A Norton Addict (Part 1)

Jean Des Rosiers, from Quebec

My brother is the one who brought the passion of motorcycles in my life when I was only 16 years old. He bought a new 1966 Yamaha rotary jet 80 on which we went everywhere we could at a time when life was simple and having fun was a bit more than five cents a liter. He passed his tiny Yamaha to me and bought a 175cc Honda, a big jump then. When his Honda was stolen and never found, he came home one day with what was registered as a 1963 Norton Atlas, we later learned the bike must have been stolen because the serial numbers had been altered and also Norton did not make 750s in 1963.


We took it apart that winter only to discover a burnt exhaust valve; amazingly, the Norton could easily do 80 mph with a sick engine.
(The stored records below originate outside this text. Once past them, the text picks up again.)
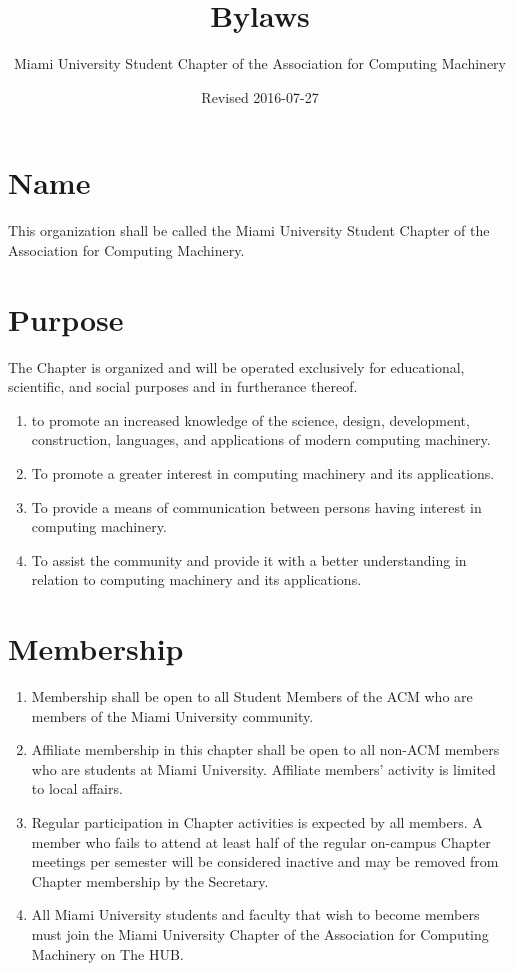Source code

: \documentclass{article}
\title{Bylaws}
\author{Miami University Student Chapter of the Association for Computing Machinery}
\date{Revised 2016-07-27}
\begin{document}
\maketitle

\section{Name}
This organization shall be called the Miami University Student Chapter of the
Association for Computing Machinery.

\section{Purpose}
The Chapter is organized and will be operated exclusively for educational,
scientific, and social purposes and in furtherance thereof.

\begin{enumerate}
	\item to promote an increased knowledge of the science, design, development,
		construction, languages, and applications of modern computing machinery.

	\item To promote a greater interest in computing machinery and its applications.

	\item To provide a means of communication between persons having interest in
		computing machinery.

	\item To assist the community and provide it with a better understanding in
		relation to computing machinery and its applications.
\end{enumerate}

\section{Membership}
\begin{enumerate}
	\item Membership shall be open to all Student Members of the ACM who are members
		of the Miami University community.

	\item Affiliate membership in this chapter shall be open to all non-ACM
		members who are students at Miami University. Affiliate members'
		activity is limited to local affairs.

	\item Regular participation in Chapter activities is expected by all members. A
		member who fails to attend at least half of the regular on-campus Chapter
		meetings per semester will be considered inactive and may be removed from
		Chapter membership by the Secretary.

	\item All Miami University students and faculty that wish to become members
		must join the Miami University Chapter of the Association for Computing
		Machinery on The HUB.
\end{enumerate}
\end{document}
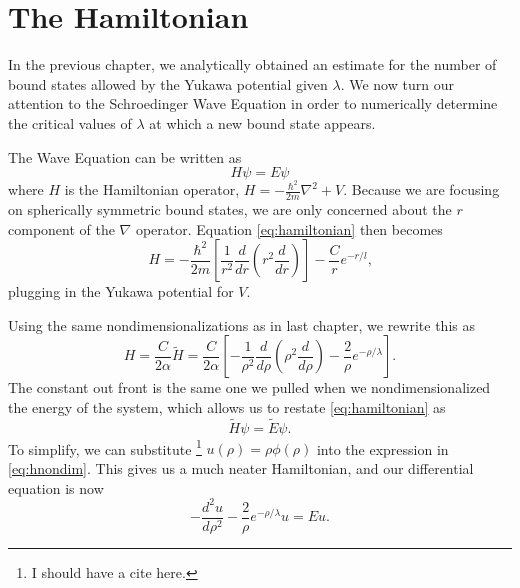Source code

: \documentclass[12pt,twoside]{reedthesis}
\newcommand{\eqn}[1]{\begin{equation}#1\end{equation}}
\begin{document}
\section{The Hamiltonian}

In the previous chapter, we analytically obtained an estimate for the number of bound states allowed by the Yukawa potential given $\lambda$. We now turn our attention to the Schroedinger Wave Equation in order to numerically determine the critical values of $\lambda$ at which a new bound state appears. 

The Wave Equation can be written as
\eqn{
H \psi = E\psi
\label{eq:hamiltonian}
}
where $H$ is the Hamiltonian operator, $H =-\frac{\hbar^2}{2m}\nabla^2 +V$.  Because we are focusing on spherically symmetric bound states, we are only concerned about the $r$ component of the $\nabla$ operator. Equation \eqref{eq:hamiltonian} then becomes
\eqn{
H = -\frac{\hbar^2}{2m} \left[\frac{1}{r^2}\frac{d}{dr}\left(r^2 \frac{d}{dr}\right)\right] - \frac{C}{r}e^{-r/l}\mbox{,}
}
plugging in the Yukawa potential for $V$.

Using the same nondimensionalizations as in last chapter, we rewrite this as 
\eqn{
H=\frac{C}{2\alpha}\tilde{H} = \frac{C}{2\alpha} \left[- \frac{1}{\rho^2}\frac{d}{d\rho}\left(\rho^2\frac{d}{d\rho}\right) - \frac{2}{\rho}e^{-\rho/\lambda}\right]\mbox{.}
\label{eq:hnondim}
}
The constant out front is the same one we pulled when we nondimensionalized the energy of the system, which allows us to restate \eqref{eq:hamiltonian} as
\eqn{
\tilde{H}\psi = \tilde{E}\psi\mbox{.}
}
To simplify, we can substitute \footnote{I should have a cite here.} $u(\rho)=\rho \phi(\rho)$ into the expression in \eqref{eq:hnondim}. This gives us a much neater Hamiltonian, and our differential equation is now
\eqn{
-\frac{d^2 u }{d \rho^2} - \frac{2}{\rho}e^{-\rho/\lambda}u = E u\mbox{.}
\label{eq:hamiltonianfinal}
}
\end{document}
I was impressed by the build quality of the Atlas, compared with our early Japanese bikes which had screw-heads seemingly made out of cheese. My brother always liked choppers so we chopped his Atlas with what we could find and what we could fabricate with the tools we had then. The cost of the conversions were never very expensive, he was an art student and had access to welding equipment and we had lots of energy to saw and file by hand what is now done with expensive tools and machinery.

I also graduated to a Norton after three years of running around on my little Yamaha. My Norton was the infamous '69 “S” THE bike that was crowned by Cycle magazine as the first “superbike” At first my “S” was a joy, fast and fairly reliable, nothing major broke until I started to customize it, while the cosmetics did not cause any breakdowns, fitting hot Dunlop K81s which had more grip drove me to insanity with transmission problems, two broken gearbox shells, broken main shaft, broken lay shaft, I got to be very good at taking the transmission apart, I even modified the engine cradle so I could take the gearbox out without taking the engine out. While I had my Commando, I bought a 1961 650 Manxman which I promptly modified as a café racer, I also bought a '68 Atlas which I also modified as a café racer. When my 650 threw a rod which destroyed the engine, I used the 750's motor to rebuild, what else but another café racer.

Nortons were not very popular in the early eighties and at that time I was glad to sell the café racer I had built using the Manxman's frame, I traded it for a Rickman framed Kawasaki 900 plus $800. My Norton café racer had a homebuilt fiberglass gas tank, the tail section, also made out of fiberglass, housed the oil tank, the bike had an airy lean look with the back of the bike open, and the frame sported the original factory blue paint. I had front and rear disk brakes on it, the front was a stock Commando setup while the back end was built from a Kawasaki 900 front hub laced to WM4 rim in a cross 3 pattern with a homemade cush drive and a heavily modified Datsun front disk and a caliper from an unknown car. Unfortunately I lost track of that bike after I sold it.